**Problem requirements**. Every line holding the string "availability" should be copied out of the listing.

____________________

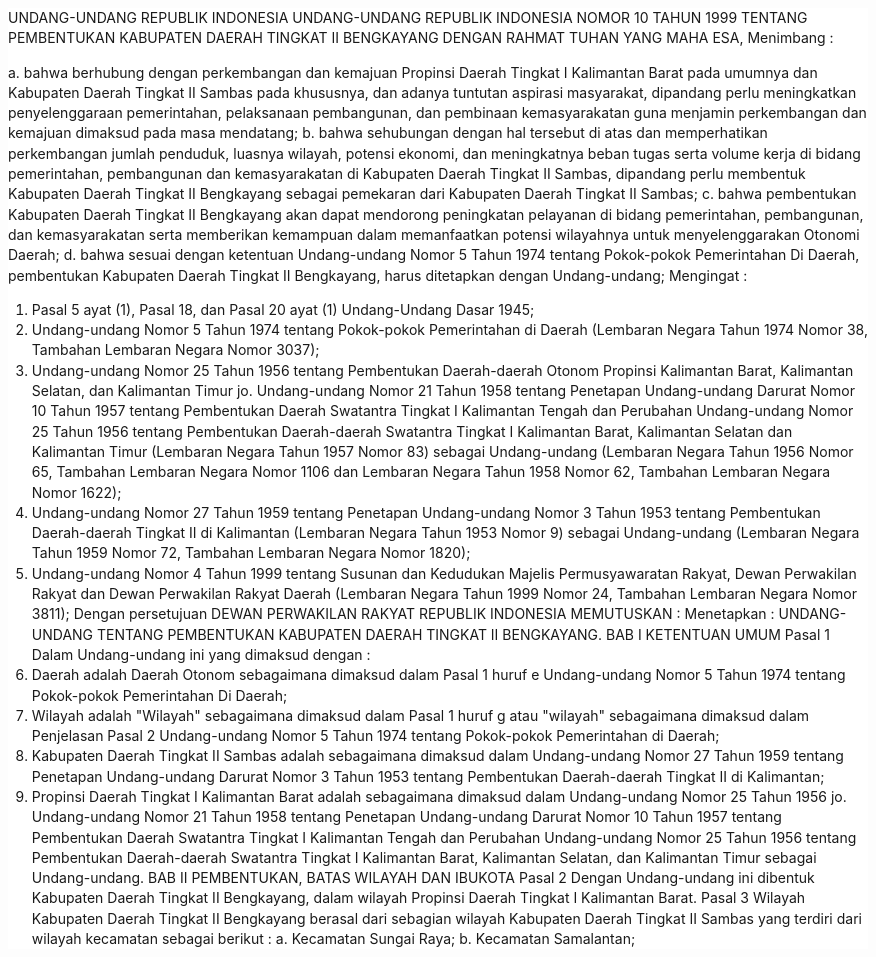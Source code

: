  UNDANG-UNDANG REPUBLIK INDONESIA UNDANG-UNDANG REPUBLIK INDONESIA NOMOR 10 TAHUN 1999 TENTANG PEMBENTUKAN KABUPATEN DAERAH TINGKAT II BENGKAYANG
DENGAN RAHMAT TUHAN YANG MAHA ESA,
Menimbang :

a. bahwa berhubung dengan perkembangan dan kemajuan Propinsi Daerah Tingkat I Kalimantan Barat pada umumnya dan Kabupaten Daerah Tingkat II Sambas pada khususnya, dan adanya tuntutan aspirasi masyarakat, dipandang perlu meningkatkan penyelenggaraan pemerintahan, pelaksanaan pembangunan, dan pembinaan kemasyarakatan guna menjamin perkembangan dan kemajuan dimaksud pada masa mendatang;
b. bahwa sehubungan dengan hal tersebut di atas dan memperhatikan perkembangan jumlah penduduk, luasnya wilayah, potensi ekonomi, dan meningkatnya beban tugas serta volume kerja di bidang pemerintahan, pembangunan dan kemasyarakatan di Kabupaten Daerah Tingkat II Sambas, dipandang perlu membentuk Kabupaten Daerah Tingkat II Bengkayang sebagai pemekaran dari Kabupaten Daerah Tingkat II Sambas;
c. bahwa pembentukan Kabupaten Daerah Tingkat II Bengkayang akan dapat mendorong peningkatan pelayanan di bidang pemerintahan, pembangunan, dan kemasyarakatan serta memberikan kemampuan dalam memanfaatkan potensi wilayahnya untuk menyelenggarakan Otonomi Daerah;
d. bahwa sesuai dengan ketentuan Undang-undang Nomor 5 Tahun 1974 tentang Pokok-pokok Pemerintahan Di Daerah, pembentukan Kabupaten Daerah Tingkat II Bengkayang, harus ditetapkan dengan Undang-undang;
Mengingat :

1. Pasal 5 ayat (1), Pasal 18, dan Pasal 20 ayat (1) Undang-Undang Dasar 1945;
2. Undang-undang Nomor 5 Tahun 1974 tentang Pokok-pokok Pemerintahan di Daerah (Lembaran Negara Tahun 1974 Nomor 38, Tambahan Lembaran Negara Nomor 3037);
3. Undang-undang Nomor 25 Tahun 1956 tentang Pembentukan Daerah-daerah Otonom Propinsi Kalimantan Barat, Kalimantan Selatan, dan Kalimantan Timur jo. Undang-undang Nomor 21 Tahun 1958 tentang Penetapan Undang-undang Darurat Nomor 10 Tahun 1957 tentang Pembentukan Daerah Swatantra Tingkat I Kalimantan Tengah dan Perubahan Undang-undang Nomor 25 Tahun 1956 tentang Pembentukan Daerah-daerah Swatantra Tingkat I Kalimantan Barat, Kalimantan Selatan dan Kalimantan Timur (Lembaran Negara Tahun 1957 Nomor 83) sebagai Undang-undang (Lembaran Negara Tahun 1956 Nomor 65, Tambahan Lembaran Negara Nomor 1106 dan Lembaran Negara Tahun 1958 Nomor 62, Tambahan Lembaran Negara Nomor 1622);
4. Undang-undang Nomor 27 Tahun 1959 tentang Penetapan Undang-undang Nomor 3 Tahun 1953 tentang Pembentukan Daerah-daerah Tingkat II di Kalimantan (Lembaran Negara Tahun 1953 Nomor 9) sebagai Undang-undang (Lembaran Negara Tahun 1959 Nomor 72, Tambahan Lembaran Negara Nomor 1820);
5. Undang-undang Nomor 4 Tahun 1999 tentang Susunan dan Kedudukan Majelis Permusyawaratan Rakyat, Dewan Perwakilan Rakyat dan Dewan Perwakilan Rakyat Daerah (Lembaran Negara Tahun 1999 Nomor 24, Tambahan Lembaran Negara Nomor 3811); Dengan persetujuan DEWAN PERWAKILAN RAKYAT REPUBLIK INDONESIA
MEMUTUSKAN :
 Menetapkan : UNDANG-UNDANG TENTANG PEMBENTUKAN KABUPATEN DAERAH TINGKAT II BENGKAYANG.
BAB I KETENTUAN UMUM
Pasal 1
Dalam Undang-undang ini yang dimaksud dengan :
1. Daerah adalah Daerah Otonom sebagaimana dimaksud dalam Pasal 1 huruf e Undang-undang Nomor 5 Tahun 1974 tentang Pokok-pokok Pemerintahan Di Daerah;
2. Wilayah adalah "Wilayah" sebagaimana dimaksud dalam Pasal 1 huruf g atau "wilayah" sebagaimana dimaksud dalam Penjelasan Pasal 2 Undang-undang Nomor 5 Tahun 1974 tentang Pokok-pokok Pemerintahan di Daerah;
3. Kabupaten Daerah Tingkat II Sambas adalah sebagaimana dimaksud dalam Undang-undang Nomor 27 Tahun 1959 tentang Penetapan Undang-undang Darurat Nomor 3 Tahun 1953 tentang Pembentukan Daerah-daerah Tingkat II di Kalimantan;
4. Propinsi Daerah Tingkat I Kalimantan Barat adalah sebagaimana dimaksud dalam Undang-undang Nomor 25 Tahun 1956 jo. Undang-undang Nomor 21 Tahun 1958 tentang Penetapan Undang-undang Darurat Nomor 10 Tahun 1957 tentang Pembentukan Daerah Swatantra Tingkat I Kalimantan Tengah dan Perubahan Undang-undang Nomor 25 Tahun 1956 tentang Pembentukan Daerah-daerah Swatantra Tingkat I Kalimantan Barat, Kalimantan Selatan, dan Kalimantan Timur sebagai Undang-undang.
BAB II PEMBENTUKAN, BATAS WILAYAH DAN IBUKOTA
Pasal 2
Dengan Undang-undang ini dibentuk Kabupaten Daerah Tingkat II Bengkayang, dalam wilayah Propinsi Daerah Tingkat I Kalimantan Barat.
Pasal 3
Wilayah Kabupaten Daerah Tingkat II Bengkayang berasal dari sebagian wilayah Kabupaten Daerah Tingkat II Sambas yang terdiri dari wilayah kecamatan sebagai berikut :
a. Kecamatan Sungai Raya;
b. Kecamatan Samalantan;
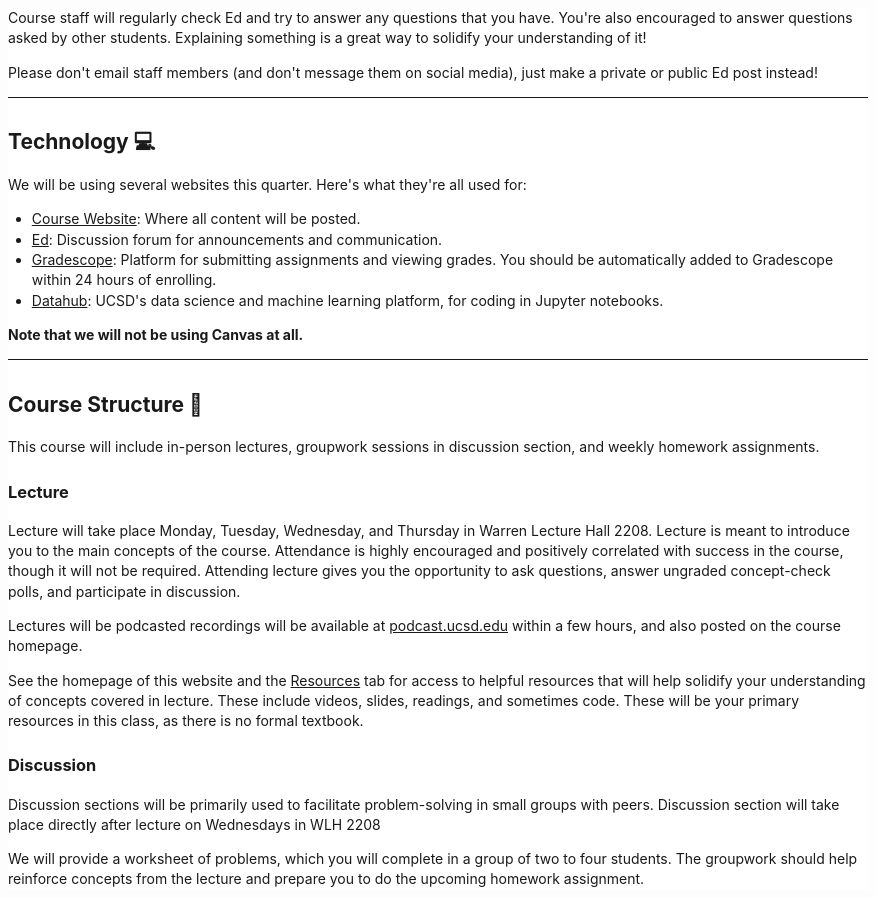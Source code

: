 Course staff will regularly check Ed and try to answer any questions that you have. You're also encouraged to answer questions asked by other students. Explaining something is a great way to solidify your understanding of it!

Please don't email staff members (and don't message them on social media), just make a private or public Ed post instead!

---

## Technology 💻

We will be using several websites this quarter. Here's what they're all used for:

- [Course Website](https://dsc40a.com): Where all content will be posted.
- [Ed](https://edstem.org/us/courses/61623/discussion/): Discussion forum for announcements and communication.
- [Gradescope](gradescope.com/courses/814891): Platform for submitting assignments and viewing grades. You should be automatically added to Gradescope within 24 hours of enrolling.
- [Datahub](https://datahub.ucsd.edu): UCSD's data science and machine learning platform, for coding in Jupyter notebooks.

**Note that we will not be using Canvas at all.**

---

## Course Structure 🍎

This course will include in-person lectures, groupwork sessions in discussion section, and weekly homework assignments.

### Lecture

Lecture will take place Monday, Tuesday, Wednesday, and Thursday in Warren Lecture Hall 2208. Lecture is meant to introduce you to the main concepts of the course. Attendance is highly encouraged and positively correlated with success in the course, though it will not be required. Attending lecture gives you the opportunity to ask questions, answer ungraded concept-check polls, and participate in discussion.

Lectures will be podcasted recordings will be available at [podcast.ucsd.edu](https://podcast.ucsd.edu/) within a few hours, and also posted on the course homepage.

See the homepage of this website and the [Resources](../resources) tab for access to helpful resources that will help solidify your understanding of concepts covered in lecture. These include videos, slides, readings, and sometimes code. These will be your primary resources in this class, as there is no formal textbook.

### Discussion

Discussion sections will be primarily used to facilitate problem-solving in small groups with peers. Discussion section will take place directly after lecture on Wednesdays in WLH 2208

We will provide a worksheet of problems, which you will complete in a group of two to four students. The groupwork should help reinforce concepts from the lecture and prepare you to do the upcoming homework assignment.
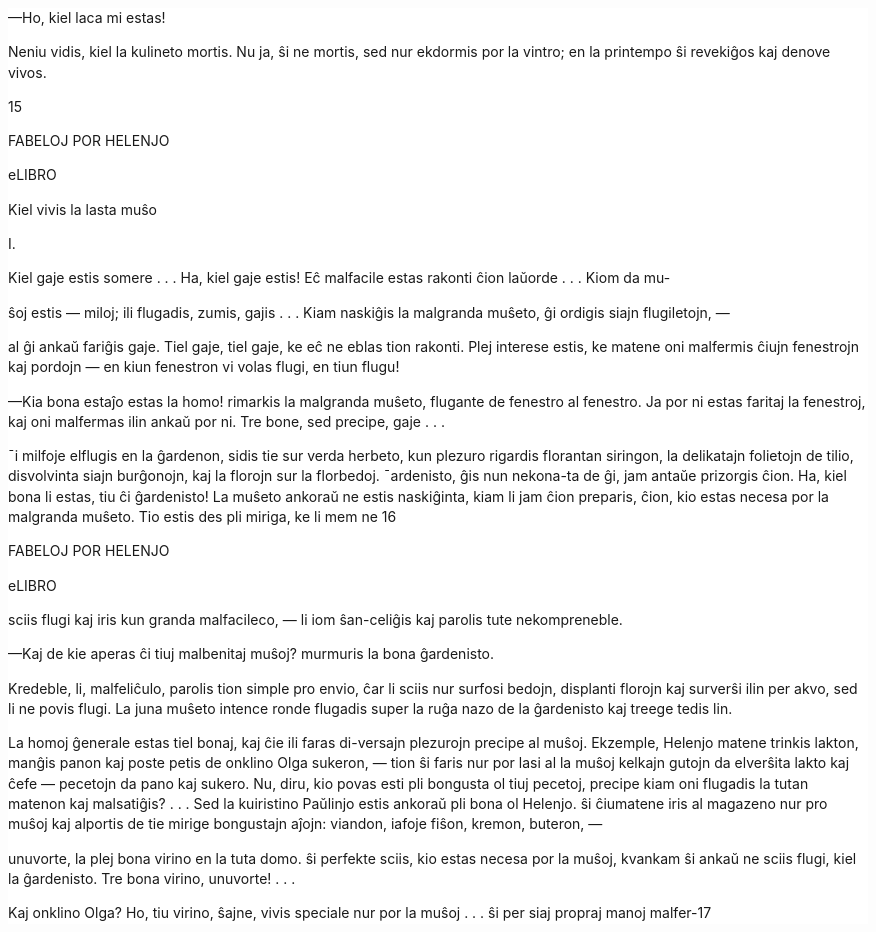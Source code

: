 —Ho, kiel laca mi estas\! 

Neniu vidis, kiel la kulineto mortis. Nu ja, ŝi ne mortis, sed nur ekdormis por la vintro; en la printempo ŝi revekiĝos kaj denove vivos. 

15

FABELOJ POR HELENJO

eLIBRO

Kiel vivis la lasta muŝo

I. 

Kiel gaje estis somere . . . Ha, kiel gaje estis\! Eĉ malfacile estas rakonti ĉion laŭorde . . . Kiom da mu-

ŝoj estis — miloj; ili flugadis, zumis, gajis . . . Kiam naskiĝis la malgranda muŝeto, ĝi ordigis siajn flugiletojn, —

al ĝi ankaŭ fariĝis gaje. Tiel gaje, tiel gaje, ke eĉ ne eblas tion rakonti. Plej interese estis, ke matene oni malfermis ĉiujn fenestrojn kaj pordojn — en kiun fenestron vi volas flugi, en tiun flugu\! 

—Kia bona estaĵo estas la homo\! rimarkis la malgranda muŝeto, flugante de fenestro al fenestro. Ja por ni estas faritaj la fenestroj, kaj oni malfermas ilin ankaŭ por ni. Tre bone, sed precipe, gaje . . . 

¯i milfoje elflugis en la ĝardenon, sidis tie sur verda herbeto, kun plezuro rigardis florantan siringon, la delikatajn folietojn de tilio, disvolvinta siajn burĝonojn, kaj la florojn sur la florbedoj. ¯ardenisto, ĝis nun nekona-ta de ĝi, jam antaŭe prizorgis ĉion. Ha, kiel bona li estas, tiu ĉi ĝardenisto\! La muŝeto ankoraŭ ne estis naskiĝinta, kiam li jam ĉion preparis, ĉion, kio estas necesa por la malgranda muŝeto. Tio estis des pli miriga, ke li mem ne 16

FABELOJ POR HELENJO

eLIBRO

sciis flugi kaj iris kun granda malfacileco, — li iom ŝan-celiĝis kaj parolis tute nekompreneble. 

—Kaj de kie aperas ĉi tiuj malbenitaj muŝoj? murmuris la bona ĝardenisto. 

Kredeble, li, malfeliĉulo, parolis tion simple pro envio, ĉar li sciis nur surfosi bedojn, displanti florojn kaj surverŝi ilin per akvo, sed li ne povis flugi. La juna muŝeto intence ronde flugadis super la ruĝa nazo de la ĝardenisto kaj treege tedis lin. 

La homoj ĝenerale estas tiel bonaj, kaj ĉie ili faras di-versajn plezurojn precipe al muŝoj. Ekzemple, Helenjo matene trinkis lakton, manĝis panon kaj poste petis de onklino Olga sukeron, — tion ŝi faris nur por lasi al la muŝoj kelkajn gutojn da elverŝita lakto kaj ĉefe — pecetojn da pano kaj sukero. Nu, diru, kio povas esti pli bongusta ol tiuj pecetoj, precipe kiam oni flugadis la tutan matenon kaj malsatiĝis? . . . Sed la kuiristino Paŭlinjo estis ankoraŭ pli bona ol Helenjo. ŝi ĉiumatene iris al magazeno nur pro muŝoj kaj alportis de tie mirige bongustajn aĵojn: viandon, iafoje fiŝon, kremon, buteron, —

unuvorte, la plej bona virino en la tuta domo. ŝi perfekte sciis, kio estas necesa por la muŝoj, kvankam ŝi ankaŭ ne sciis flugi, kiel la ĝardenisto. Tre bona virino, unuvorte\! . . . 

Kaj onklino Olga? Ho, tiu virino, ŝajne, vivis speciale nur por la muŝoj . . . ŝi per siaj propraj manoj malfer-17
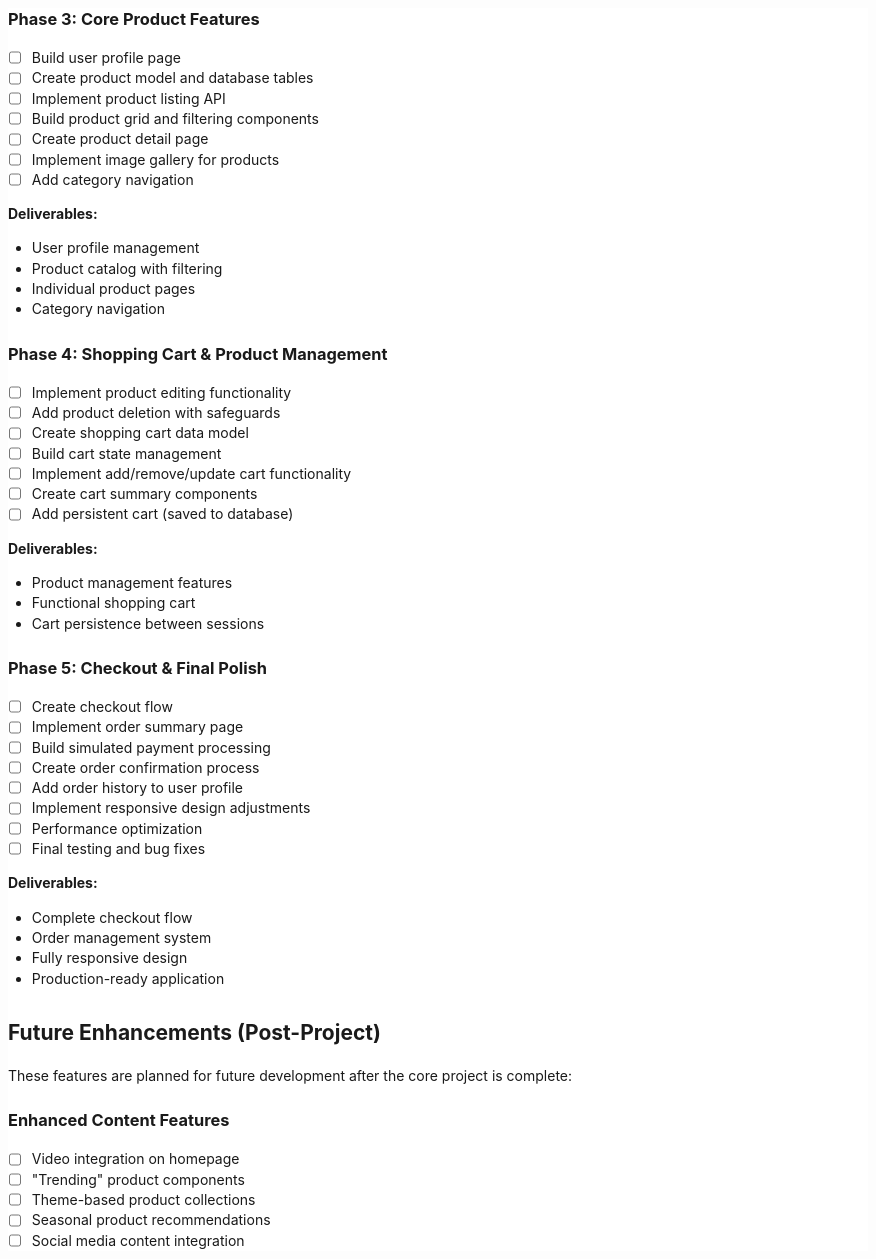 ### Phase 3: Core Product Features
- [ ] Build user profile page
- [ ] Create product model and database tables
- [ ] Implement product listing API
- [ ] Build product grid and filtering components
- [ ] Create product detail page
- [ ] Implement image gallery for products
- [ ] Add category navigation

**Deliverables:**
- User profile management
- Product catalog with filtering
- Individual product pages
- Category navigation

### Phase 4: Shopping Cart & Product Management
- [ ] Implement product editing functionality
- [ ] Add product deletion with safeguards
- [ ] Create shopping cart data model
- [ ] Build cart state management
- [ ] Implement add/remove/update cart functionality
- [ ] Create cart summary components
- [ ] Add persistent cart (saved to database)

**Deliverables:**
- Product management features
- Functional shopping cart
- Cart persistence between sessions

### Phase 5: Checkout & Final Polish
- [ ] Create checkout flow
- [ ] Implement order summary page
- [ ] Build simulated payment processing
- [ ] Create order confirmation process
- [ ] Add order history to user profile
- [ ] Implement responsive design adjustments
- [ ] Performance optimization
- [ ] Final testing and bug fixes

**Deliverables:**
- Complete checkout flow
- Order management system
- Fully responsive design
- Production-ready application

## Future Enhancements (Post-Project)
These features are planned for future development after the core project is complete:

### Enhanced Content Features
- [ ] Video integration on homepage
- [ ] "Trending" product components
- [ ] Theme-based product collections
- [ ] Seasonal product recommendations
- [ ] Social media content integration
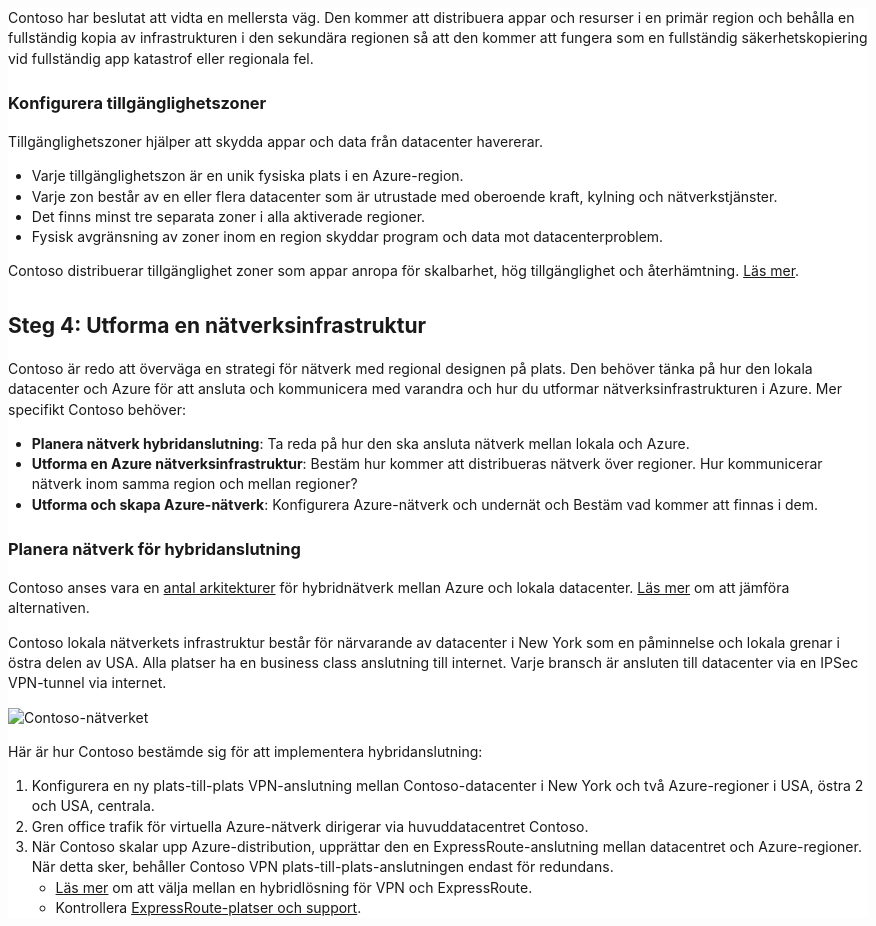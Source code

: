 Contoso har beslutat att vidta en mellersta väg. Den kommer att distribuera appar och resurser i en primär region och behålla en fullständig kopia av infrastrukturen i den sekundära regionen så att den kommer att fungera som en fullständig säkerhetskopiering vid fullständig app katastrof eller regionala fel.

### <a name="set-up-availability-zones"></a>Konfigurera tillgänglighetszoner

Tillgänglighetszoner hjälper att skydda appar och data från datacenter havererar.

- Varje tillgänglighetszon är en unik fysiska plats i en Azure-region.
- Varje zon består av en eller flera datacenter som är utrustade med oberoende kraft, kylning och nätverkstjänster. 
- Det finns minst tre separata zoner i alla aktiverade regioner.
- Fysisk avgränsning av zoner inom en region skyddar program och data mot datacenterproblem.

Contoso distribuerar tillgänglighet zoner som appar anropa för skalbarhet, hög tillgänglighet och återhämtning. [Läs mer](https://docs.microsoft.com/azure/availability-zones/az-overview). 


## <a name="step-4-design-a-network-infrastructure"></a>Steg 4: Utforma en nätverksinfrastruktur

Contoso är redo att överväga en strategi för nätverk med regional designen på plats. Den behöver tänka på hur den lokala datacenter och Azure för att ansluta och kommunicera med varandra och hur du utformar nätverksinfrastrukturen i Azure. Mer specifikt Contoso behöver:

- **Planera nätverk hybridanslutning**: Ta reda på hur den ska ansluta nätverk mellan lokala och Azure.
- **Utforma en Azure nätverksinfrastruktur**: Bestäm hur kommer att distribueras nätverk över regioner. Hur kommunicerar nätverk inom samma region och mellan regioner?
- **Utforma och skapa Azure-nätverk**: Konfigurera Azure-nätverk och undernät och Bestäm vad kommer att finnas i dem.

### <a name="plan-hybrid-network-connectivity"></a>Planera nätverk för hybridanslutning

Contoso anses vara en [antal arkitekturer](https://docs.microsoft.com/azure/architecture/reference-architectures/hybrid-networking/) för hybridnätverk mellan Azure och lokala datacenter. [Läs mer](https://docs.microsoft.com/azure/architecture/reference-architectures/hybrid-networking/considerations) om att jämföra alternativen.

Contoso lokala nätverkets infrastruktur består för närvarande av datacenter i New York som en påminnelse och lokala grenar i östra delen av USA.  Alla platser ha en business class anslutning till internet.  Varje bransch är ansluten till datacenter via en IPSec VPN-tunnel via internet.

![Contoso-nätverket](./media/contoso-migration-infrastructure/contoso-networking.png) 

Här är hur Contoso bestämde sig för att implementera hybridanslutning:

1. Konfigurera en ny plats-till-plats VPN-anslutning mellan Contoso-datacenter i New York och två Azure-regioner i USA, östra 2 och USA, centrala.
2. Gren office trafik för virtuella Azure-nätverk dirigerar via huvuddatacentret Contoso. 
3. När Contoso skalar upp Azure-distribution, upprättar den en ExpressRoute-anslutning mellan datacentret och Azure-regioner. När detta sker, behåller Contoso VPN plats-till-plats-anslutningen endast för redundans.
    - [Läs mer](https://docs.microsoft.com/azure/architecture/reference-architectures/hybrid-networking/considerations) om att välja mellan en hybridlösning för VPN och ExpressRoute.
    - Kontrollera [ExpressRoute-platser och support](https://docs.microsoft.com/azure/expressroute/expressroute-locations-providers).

____________________

**Task response**.
### <a name="set-up-availability-zones"></a>Konfigurera tillgänglighetszoner
Contoso distribuerar tillgänglighet zoner som appar anropa för skalbarhet, hög tillgänglighet och återhämtning. [Läs mer](https://docs.microsoft.com/azure/availability-zones/az-overview). 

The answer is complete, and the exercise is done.